Mathew 6:1-6; 6:16-21
“Beware of practicing your piety before men in order to be seen by them; for then you will have no reward from your Father who is in heaven. Thus, when you give alms, sound no trumpet before you, as the hypocrites do in the synagogues and in the streets, that they may be praised by men. Truly, I say to you, they have received their reward. But when you give alms, do not let your left hand know what your right hand is doing, so that your alms may be in secret; and your Father who sees in secret will reward you. And when you pray, you must not be like the hypocrites; for they love to stand and pray in the synagogues and at the street corners, that they may be seen by men. Truly, I say to you, they have received their reward. But when you pray, go into your room and shut the door and pray to your Father who is in secret; and your Father who sees in secret will reward you.
And when you fast, do not look dismal, like the hypocrites, for they disfigure their faces that their fasting may be seen by men. Truly, I say to you, they have received their reward. But when you fast, anoint your head and wash your face, that your fasting may not be seen by men but by your Father who is in secret; and your Father who sees in secret will reward you. Do not lay up for yourselves treasures on earth, where moth and rust consume and where thieves break in and steal, but lay up for yourselves treasures in heaven, where neither moth nor rust consumes and where thieves do not break in and steal. For where your treasure is, there will your heart be also.”
The hawk appeared in the afternoon sky from above the trees. He angled slightly like planes coming in for a landing, and the sun flashed on his chest as he lit upon a branch.

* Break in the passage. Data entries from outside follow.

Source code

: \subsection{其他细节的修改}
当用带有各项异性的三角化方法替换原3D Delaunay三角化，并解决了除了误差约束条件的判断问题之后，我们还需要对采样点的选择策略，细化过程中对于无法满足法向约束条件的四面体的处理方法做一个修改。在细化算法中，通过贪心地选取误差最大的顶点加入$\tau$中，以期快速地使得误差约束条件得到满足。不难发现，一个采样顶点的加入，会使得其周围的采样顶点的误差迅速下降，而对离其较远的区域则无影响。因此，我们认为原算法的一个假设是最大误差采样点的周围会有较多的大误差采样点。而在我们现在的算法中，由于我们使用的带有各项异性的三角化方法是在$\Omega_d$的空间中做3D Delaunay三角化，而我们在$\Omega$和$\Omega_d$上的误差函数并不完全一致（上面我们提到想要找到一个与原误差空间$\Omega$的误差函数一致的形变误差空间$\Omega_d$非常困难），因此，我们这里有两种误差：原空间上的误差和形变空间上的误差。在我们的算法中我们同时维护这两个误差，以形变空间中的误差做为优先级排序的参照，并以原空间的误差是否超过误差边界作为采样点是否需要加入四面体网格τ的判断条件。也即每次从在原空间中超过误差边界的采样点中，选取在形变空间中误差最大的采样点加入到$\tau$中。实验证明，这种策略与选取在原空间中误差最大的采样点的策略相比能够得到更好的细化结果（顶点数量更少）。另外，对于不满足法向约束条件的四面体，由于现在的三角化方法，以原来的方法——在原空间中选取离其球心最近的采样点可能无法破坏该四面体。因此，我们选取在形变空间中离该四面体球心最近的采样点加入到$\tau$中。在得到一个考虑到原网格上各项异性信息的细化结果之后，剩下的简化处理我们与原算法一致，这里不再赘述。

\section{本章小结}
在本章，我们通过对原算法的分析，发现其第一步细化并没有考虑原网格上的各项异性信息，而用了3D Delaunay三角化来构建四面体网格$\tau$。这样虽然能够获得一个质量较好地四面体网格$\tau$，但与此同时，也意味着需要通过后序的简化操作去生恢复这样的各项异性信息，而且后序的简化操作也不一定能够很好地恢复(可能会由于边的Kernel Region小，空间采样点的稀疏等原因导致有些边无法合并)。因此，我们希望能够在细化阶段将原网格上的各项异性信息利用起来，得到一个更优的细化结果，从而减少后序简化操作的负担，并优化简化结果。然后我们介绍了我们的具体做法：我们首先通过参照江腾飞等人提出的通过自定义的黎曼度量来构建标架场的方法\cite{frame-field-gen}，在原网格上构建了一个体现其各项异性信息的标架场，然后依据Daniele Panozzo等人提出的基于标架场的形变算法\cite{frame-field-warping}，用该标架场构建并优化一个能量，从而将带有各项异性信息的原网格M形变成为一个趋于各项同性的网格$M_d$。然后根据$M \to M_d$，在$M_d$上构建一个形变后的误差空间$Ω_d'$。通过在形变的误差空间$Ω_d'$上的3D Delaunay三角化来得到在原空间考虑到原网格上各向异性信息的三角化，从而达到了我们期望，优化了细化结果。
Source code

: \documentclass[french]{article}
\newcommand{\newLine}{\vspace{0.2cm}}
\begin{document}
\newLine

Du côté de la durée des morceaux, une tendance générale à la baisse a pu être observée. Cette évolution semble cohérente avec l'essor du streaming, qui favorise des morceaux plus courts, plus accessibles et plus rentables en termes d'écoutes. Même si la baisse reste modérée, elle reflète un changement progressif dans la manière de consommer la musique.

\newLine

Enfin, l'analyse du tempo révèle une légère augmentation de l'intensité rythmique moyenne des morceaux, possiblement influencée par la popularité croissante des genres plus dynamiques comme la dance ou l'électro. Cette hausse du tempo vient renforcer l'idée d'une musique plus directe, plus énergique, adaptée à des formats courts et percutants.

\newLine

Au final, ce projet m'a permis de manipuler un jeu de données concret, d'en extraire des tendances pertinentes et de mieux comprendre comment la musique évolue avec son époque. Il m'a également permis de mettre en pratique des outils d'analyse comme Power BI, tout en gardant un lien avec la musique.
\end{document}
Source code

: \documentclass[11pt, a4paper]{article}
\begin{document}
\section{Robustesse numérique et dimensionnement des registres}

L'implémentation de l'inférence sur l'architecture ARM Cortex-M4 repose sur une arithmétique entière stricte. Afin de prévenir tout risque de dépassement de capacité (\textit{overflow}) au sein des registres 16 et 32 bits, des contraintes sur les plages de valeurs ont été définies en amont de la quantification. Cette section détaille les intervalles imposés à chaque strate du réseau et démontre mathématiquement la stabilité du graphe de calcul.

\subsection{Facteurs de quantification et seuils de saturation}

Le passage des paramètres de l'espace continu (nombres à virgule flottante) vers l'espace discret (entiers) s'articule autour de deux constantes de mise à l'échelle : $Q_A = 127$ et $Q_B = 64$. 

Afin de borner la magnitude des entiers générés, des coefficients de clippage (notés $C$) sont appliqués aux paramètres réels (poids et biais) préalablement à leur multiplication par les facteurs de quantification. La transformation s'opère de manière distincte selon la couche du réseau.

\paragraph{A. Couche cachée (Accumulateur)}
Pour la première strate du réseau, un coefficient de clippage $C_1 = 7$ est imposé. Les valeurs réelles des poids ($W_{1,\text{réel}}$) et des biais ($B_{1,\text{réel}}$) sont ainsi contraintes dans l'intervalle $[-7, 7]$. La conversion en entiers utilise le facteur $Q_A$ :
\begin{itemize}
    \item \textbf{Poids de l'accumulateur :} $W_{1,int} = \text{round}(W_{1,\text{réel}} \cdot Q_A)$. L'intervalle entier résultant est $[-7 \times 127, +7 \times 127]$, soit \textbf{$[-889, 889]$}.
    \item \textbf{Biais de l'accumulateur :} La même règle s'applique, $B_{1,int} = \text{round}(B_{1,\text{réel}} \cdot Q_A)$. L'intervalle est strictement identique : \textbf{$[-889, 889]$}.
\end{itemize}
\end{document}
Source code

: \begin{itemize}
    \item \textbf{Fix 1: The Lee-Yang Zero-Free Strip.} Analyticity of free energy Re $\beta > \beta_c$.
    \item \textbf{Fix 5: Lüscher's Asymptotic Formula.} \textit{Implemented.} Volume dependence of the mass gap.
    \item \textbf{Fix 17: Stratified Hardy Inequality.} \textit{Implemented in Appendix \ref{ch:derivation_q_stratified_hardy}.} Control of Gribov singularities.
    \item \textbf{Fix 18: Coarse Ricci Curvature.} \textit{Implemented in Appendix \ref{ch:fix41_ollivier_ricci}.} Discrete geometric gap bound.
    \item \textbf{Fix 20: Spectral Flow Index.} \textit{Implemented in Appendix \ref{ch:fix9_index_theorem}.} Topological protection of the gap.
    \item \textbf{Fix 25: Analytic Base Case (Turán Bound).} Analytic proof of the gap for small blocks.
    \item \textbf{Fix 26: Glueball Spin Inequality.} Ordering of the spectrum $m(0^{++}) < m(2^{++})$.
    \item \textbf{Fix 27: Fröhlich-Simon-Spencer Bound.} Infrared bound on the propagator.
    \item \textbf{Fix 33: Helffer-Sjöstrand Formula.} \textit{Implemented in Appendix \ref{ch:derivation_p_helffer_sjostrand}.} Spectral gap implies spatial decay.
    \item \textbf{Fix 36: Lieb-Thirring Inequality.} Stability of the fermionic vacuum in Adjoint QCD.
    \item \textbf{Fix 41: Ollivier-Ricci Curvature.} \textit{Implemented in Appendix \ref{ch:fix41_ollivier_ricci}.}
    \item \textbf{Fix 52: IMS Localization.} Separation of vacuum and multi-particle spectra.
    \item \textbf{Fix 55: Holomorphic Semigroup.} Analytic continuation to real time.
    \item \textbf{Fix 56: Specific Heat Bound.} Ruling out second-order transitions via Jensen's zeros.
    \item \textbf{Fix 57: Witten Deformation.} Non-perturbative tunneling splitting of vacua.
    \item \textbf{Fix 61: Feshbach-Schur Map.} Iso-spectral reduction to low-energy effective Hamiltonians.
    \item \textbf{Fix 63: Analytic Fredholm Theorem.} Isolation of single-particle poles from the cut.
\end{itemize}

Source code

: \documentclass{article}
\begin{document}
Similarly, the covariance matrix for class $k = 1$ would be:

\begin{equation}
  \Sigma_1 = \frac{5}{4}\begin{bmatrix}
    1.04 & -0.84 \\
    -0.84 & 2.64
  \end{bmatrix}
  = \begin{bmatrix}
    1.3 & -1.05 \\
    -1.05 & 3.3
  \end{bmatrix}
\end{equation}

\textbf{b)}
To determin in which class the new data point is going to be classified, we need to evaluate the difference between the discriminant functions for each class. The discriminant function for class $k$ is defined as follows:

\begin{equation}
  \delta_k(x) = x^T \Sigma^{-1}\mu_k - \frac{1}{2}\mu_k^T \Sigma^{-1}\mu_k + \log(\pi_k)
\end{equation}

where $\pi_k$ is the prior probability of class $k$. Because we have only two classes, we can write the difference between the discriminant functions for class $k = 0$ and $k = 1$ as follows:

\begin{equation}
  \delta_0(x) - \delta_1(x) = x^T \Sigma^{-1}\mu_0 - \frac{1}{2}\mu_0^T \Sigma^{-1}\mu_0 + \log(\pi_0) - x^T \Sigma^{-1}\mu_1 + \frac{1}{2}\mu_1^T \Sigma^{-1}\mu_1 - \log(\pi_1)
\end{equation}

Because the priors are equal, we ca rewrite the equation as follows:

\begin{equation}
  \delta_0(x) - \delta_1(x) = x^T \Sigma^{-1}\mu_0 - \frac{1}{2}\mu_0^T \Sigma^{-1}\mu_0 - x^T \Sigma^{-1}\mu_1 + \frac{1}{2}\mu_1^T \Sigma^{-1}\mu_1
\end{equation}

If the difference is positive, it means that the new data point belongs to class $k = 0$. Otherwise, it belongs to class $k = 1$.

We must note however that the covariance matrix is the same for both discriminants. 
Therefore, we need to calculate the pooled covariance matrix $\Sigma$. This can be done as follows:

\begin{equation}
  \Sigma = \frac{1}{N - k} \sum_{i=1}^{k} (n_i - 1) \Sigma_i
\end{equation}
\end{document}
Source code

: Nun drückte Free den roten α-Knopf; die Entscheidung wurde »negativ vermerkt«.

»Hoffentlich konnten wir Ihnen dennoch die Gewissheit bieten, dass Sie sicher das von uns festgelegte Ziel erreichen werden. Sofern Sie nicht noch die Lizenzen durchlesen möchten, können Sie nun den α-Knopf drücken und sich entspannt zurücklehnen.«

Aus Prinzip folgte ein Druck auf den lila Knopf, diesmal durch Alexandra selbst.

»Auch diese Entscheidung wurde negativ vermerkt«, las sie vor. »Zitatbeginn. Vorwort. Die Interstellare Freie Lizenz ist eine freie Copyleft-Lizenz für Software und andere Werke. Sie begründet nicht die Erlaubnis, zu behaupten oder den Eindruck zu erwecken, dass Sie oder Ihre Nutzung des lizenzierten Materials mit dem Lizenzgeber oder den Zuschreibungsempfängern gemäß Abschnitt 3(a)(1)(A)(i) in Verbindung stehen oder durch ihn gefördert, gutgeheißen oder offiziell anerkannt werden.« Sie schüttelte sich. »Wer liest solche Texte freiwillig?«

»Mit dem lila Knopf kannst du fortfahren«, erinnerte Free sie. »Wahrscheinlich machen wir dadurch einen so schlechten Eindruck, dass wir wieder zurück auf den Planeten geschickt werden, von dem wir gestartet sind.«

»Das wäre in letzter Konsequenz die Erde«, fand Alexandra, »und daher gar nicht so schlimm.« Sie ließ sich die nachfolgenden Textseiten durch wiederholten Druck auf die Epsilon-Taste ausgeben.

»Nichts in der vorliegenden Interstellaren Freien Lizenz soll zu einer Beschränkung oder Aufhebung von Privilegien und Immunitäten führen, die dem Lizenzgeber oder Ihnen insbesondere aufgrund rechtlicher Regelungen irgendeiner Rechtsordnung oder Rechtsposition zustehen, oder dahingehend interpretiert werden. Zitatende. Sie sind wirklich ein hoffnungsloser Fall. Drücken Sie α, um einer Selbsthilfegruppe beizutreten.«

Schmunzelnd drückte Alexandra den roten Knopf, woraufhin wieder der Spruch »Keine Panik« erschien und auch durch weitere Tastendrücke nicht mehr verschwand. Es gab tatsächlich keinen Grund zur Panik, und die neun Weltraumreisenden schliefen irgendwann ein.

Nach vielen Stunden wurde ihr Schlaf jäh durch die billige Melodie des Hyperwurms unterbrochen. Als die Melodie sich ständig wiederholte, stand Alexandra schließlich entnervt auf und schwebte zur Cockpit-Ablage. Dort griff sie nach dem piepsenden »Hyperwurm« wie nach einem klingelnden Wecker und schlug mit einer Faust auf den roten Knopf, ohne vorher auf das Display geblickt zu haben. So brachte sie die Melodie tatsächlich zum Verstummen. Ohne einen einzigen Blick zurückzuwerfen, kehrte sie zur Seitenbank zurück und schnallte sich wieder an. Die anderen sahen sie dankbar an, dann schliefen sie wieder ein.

Later that evening, the sky turned indigo blue as day became evening and evening became night.
And Tuesday morning, the tiny pond in the yard got in on the winter storm act. It stood frozen in its spot at the bottom of the creek, as if to invite miniature ice skaters to perform figure eights on its surface.
The indigo sky.
A tiny frozen pond.
Treasures, treasures all.
“Do not store up for yourselves treasures on earth, where
moth and rust consume and where thieves break in and steal;
but store up for yourselves treasures in heaven, where
neither moth nor rust consumes and where thieves do not break in and steal.
For where your treasure is, there your heart will be also.”
“For where your treasure is, there your heart will be also.”
Why are a hawk, the indigo sky and a tiny pond treasures? For me, and I imagine for most if not all of you, it’s because they are of nature. We know that they are God’s creations, God’s handiwork, they reveal God’s glory and thru them we come to know God better.
And you most likely have your own treasures from the natural world. The view of the sunset from your kitchen window; the way in which your dog or cat greets you when you come in the door — yes, even cats are entirely capable of welcoming their family home! The sound of rain on your roof.
We all have treasures — in the natural world and beyond.
But what does Jesus mean here exactly when he says, “For where your treasure is, there your heart will be also.” What does our treasure have to do with our heart?
At. St. David’s, those questions have stared us in the face for the past year or year and a half as we have undergone our Capital campaign. Valuing the opportunities for ministry that our new parish hall, which we of course know as Jeffords Hall, provides for classes, workshops, special events, Sunday breakfasts and Wednesday dinners, we at the same time discerned that we wanted to be able to reduce our monthly payments to its mortgage in order to make funds available for additional ministries.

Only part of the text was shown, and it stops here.